Budayakan vote sebelum membaca,
Biasakan komentar di akhir cerita.Happy reading! ^^
***
Adhiyaksa menyambut jabatan tangan rekan bisnis barunya dengan senyum sopan segaris. Dia masih berdiri sampai punggung rekan bisnisnya itu tak lagi terlihat. Kemudian dia kembali duduk sembari memijat sebelah pelipisnya.
Ini adalah meeting kelima Adhiyaksa hari ini. Entah sudah berapa cangkir kopi yang dia pesan selama meeting. Sekarang perutnya terasa penuh dan kembung. Belum lagi pening yang menghantam kepala bagian belakangnya. Tubuhnya ternyata sudah mengirimkan tanda bahwa dia telah mencapai limit dan segara meminta istirahat.
"Sebaiknya Bapak segera pulang dan beristirahat. Saya akan handle semua kontrak yang sudah kita dapatkan hari ini dan langsung mengubungi tim marketing and research product kita."
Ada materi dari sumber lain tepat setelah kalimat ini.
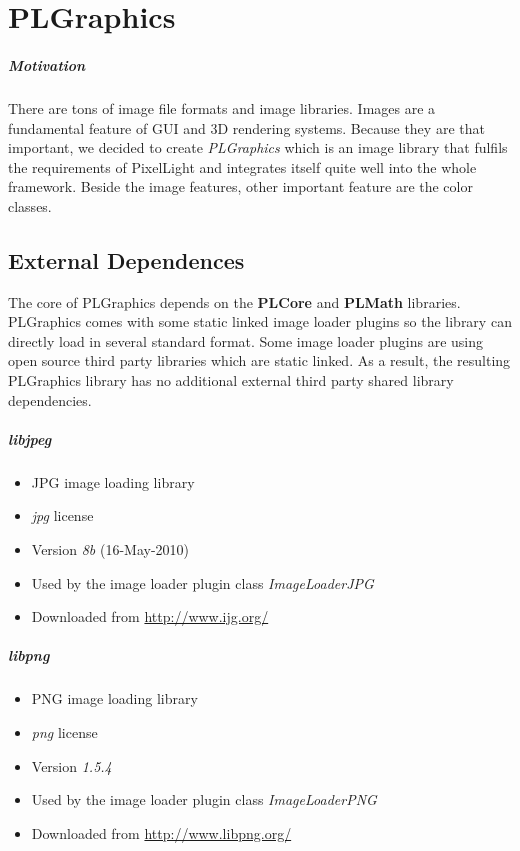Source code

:\chapter{PLGraphics}


\paragraph{Motivation}
There are tons of image file formats and image libraries. Images are a fundamental feature of GUI and 3D rendering systems. Because they are that important, we decided to create \emph{PLGraphics} which is an image library that fulfils the requirements of PixelLight and integrates itself quite well into the whole framework. Beside the image features, other important feature are the color classes.




\section{External Dependences}
The core of PLGraphics depends on the \textbf{PLCore} and \textbf{PLMath} libraries. PLGraphics comes with some static linked image loader plugins so the library can directly load in several standard format. Some image loader plugins are using open source third party libraries which are static linked. As a result, the resulting PLGraphics library has no additional external third party shared library dependencies.


\paragraph{libjpeg}
\begin{itemize}
\item JPG image loading library
\item \emph{jpg} license
\item Version \emph{8b} (16-May-2010)
\item Used by the image loader plugin class \emph{ImageLoaderJPG}
\item Downloaded from \url{http://www.ijg.org/}
\end{itemize}


\paragraph{libpng}
\begin{itemize}
\item PNG image loading library
\item \emph{png} license
\item Version \emph{1.5.4}
\item Used by the image loader plugin class \emph{ImageLoaderPNG}
\item Downloaded from \url{http://www.libpng.org/}
\end{itemize}





\cleardoublepage

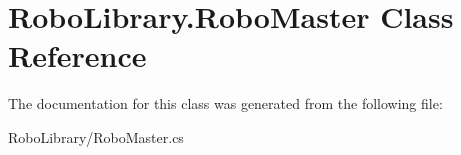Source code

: \hypertarget{class_robo_library_1_1_robo_master}{}\section{Robo\+Library.\+Robo\+Master Class Reference}
\label{class_robo_library_1_1_robo_master}


The documentation for this class was generated from the following file\+:\begin{DoxyCompactItemize}
\item 
Robo\+Library/Robo\+Master.\+cs\end{DoxyCompactItemize}

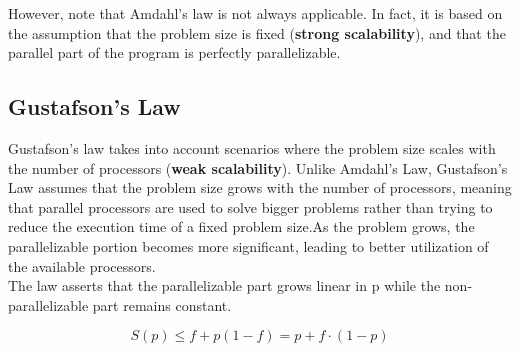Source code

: However, note that Amdahl's law is not always applicable. In fact, it is based on the assumption that the problem size is fixed (\textbf{strong scalability}), and that the parallel part of the program is perfectly parallelizable.

\subsection{Gustafson's Law}

Gustafson's law takes into account scenarios where the problem size scales with the number of processors (\textbf{weak scalability}).
Unlike Amdahl's Law, Gustafson's Law assumes that the problem size grows with the number of processors, meaning that parallel processors are used to solve bigger problems rather than trying to reduce the execution time of a fixed problem size.As the problem grows, the parallelizable portion becomes more significant, leading to better utilization of the available processors.\\
The law asserts that the parallelizable part grows linear in p while the non-parallelizable part remains constant.

\begin{equation}
   S(p) \leq f + p(1-f) = p + f\cdot(1-p)
\end{equation}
Adhiyaksa menoleh pada Ferdinan. Pria yang lima tahun lebih muda darinya itu sungguh bisa diandalkan. Adhiyaksa tak salah untuk membawa Ferdinan bersamanya meskipun agak sedikit terlambat karena Papa tidak serta merta setuju dengan permintaannya.
Namun, tidak jadi masalah besar. Kedatangan Ferdinan beberapa hari lalu sangat membantu pekerjaannya. Terlebih untuk meeting hari ini. Lihat saja! Tanpa perlu diperintah dan diarahkan, Ferdinan sudah tahu apa yang harus pria itu lakukan.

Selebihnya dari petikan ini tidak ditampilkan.